-- Provided data follows --

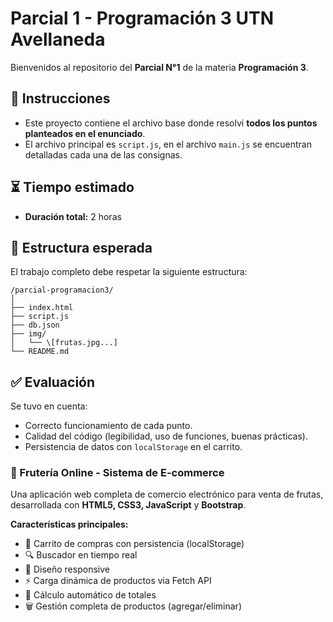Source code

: # Parcial 1 - Programación 3 UTN Avellaneda

Bienvenidos al repositorio del **Parcial N°1** de la materia **Programación 3**.

## 📝 Instrucciones

- Este proyecto contiene el archivo base donde resolvi **todos los puntos planteados en el enunciado**.
- El archivo principal es `script.js`, en el archivo `main.js` se encuentran detalladas cada una de las consignas.

## ⏳ Tiempo estimado

- **Duración total:** 2 horas

## 📁 Estructura esperada

El trabajo completo debe respetar la siguiente estructura:


```
/parcial-programacion3/
│
├── index.html
├── script.js
├── db.json
├── img/
│   └── \[frutas.jpg...]
└── README.md

```
## ✅ Evaluación

Se tuvo en cuenta:

- Correcto funcionamiento de cada punto.
- Calidad del código (legibilidad, uso de funciones, buenas prácticas).
- Persistencia de datos con `localStorage` en el carrito.

### 🍎 Frutería Online - Sistema de E-commerce
Una aplicación web completa de comercio electrónico para venta de frutas, desarrollada con **HTML5, CSS3, JavaScript** y **Bootstrap**.

**Características principales:**
- 🛒 Carrito de compras con persistencia (localStorage)
- 🔍 Buscador en tiempo real  
- 📱 Diseño responsive
- ⚡ Carga dinámica de productos via Fetch API
- 🧮 Cálculo automático de totales
- 🗑️ Gestión completa de productos (agregar/eliminar)



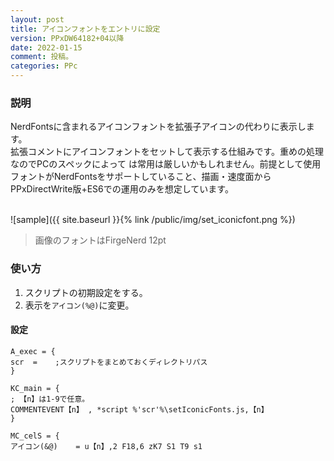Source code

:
 ```yaml
---
layout: post
title: アイコンフォントをエントリに設定
version: PPxDW64182+04以降
date: 2022-01-15
comment: 投稿。
categories: PPc
---
```

### 説明
NerdFontsに含まれるアイコンフォントを拡張子アイコンの代わりに表示します。<BR>
拡張コメントにアイコンフォントをセットして表示する仕組みです。重めの処理なのでPCのスペックによって
は常用は厳しいかもしれません。前提として使用フォントがNerdFontsをサポートしていること、描画・速度面から
PPxDirectWrite版+ES6での運用のみを想定しています。
<BR><BR>

![sample]({{ site.baseurl }}{% link /public/img/set_iconicfont.png %})

> 画像のフォントはFirgeNerd 12pt

### 使い方
1. スクリプトの初期設定をする。
1. 表示を`アイコン(%@)`に変更。

#### 設定
```
A_exec = {
scr  =    ;スクリプトをまとめておくディレクトリパス
}

KC_main = {
; 【n】は1-9で任意。
COMMENTEVENT【n】 , *script %'scr'%\setIconicFonts.js,【n】
}

MC_celS = {
アイコン(&@)    = u【n】,2 F18,6 zK7 S1 T9 s1
```
<BR>
<script src="https://gist.github.com/tar80/69060076f55068448e90e7702314c68b.js"></script>
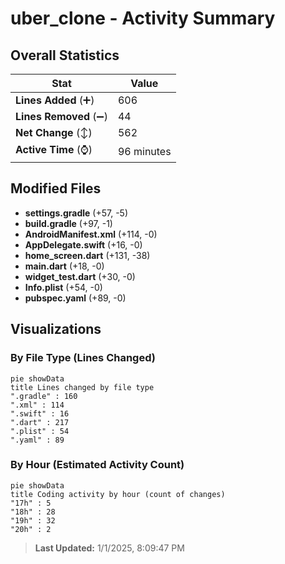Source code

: # uber_clone - Activity Summary 

## Overall Statistics

| Stat                   | Value                                                             |
| ---------------------- | ----------------------------------------------------------------- |
| **Lines Added** (➕)   | 606                                          |
| **Lines Removed** (➖) | 44                                        |
| **Net Change** (↕)    | 562                |
| **Active Time** (⌚)   | 96 minutes |


## Modified Files
- **settings.gradle** (+57, -5)
- **build.gradle** (+97, -1)
- **AndroidManifest.xml** (+114, -0)
- **AppDelegate.swift** (+16, -0)
- **home_screen.dart** (+131, -38)
- **main.dart** (+18, -0)
- **widget_test.dart** (+30, -0)
- **Info.plist** (+54, -0)
- **pubspec.yaml** (+89, -0)

## Visualizations

### By File Type (Lines Changed)

```mermaid
pie showData
title Lines changed by file type
".gradle" : 160
".xml" : 114
".swift" : 16
".dart" : 217
".plist" : 54
".yaml" : 89
```

### By Hour (Estimated Activity Count)

```mermaid
pie showData
title Coding activity by hour (count of changes)
"17h" : 5
"18h" : 28
"19h" : 32
"20h" : 2
```


> **Last Updated:** 1/1/2025, 8:09:47 PM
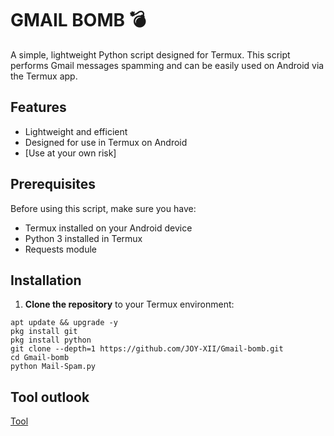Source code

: # GMAIL BOMB 💣 

A simple, lightweight Python script designed for Termux. This script performs Gmail messages spamming and can be easily used on Android via the Termux app.

## Features

- Lightweight and efficient
- Designed for use in Termux on Android
- [Use at your own risk]

## Prerequisites

Before using this script, make sure you have:

- Termux installed on your Android device
- Python 3 installed in Termux
- Requests module

## Installation

1. **Clone the repository** to your Termux environment:

```
apt update && upgrade -y
pkg install git
pkg install python
git clone --depth=1 https://github.com/JOY-XII/Gmail-bomb.git
cd Gmail-bomb
python Mail-Spam.py
```
## Tool outlook 
[Tool](image/Picsart_24-11-06_02-16-15-532.jpg)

-- Provided data concluded --

What is being asked> Nothing should appear in the answer except the lines from the first line of the data through the line holding "- Este proyecto", exactly as written, with pictures left out.

Output of the task>
Source code

: # Parcial 1 - Programación 3 UTN Avellaneda

Bienvenidos al repositorio del **Parcial N°1** de la materia **Programación 3**.

## 📝 Instrucciones

- Este proyecto contiene el archivo base donde resolvi **todos los puntos planteados en el enunciado**.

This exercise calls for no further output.